Commodity Update; Gold – 26 September 2014
Threat of another prolonged conflict outweighed by positive economic outlook and mon-pol transition; gold remains under pressure
Gold opened the week with a bang on Monday and Tuesday as accelerating attacks by US aircraft on targets in Iraq were extended to include Syria, an area that was previously off limits to the coalition due to threats made by the Syrian regime.
Despite the initial reaction from financial markets, the air-strikes were carried out successfully without hindrance from Syrian forces. As a result, prices pulled back swiftly from their Tuesday peak at $1235, reaching lows of $1206 on Thursday morning.
In addition to the above, a Thursday afternoon attempt at recovery also fizzled out when on Friday, US GDP figures for the second quarter were released. These illustrated a sharp upward revision to output during the period, with the actual figure coming in at 4.6% as opposed to the previous estimate of just 4.2%.
All in all, the week’s events have served to further cultivate an already negative environment for gold. With physical demand falling, China stabilising and both the US & UK economies transitioning toward a rising rate environment; incentives for holding the metal are not what they once were.
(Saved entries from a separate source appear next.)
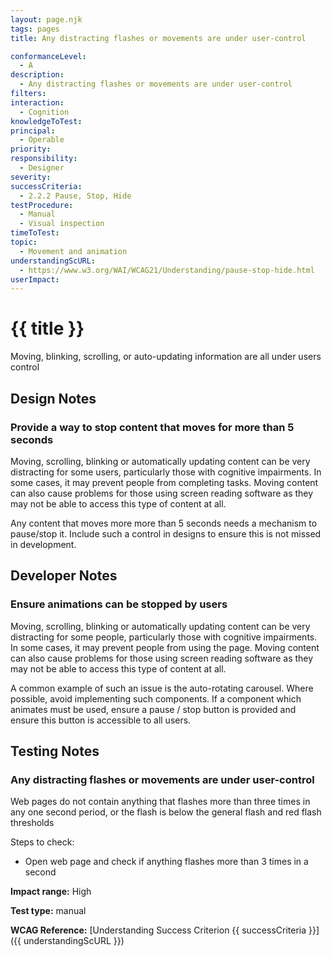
 ```yaml
---
layout: page.njk
tags: pages
title: Any distracting flashes or movements are under user-control

conformanceLevel:
  - A
description:
  - Any distracting flashes or movements are under user-control
filters:
interaction:
  - Cognition
knowledgeToTest:
principal:
  - Operable
priority:
responsibility:
  - Designer
severity:
successCriteria:
  - 2.2.2 Pause, Stop, Hide
testProcedure:
  - Manual
  - Visual inspection
timeToTest:
topic:
  - Movement and animation
understandingScURL:
  - https://www.w3.org/WAI/WCAG21/Understanding/pause-stop-hide.html
userImpact:
---
```


# {{ title }}

Moving, blinking, scrolling, or auto-updating information are all under users control

## Design Notes

### Provide a way to stop content that moves for more than 5 seconds

Moving, scrolling, blinking or automatically updating content can be very distracting for some users, particularly those with cognitive impairments. In some cases, it may prevent people from completing tasks. Moving content can also cause problems for those using screen reading software as they may not be able to access this type of content at all.

Any content that moves more more than 5 seconds needs a mechanism to pause/stop it. Include such a control in designs to ensure this is not missed in development.

## Developer Notes

### Ensure animations can be stopped by users

Moving, scrolling, blinking or automatically updating content can be very distracting for some people, particularly those with cognitive impairments. In some cases, it may prevent people from using the page. Moving content can also cause problems for those using screen reading software as they may not be able to access this type of content at all.

A common example of such an issue is the auto-rotating carousel. Where possible, avoid implementing such components. If a component which animates must be used, ensure a pause / stop button is provided and ensure this button is accessible to all users.

## Testing Notes

### Any distracting flashes or movements are under user-control

Web pages do not contain anything that flashes more than three times in any one second period, or the flash is below the general flash and red flash thresholds

Steps to check:

- Open web page and check if anything flashes more than 3 times in a second

**Impact range:** High

**Test type:** manual

**WCAG Reference:** [Understanding Success Criterion {{ successCriteria }}]({{ understandingScURL }})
While geopolitical and conflict risks are likely to ensure that the path ahead for gold is not straightforward, the metal appears determined to revisit its previous low of $1180; a point which also forms a key long term support level.
Should this give way and a move below become sustained, then we would view this as a green light for a further leg downwards and a confirmation that the longer term downward trend has resumed.Under this scenario, we would view it as only a matter of time before the $1000.00 per ounce level comes into view.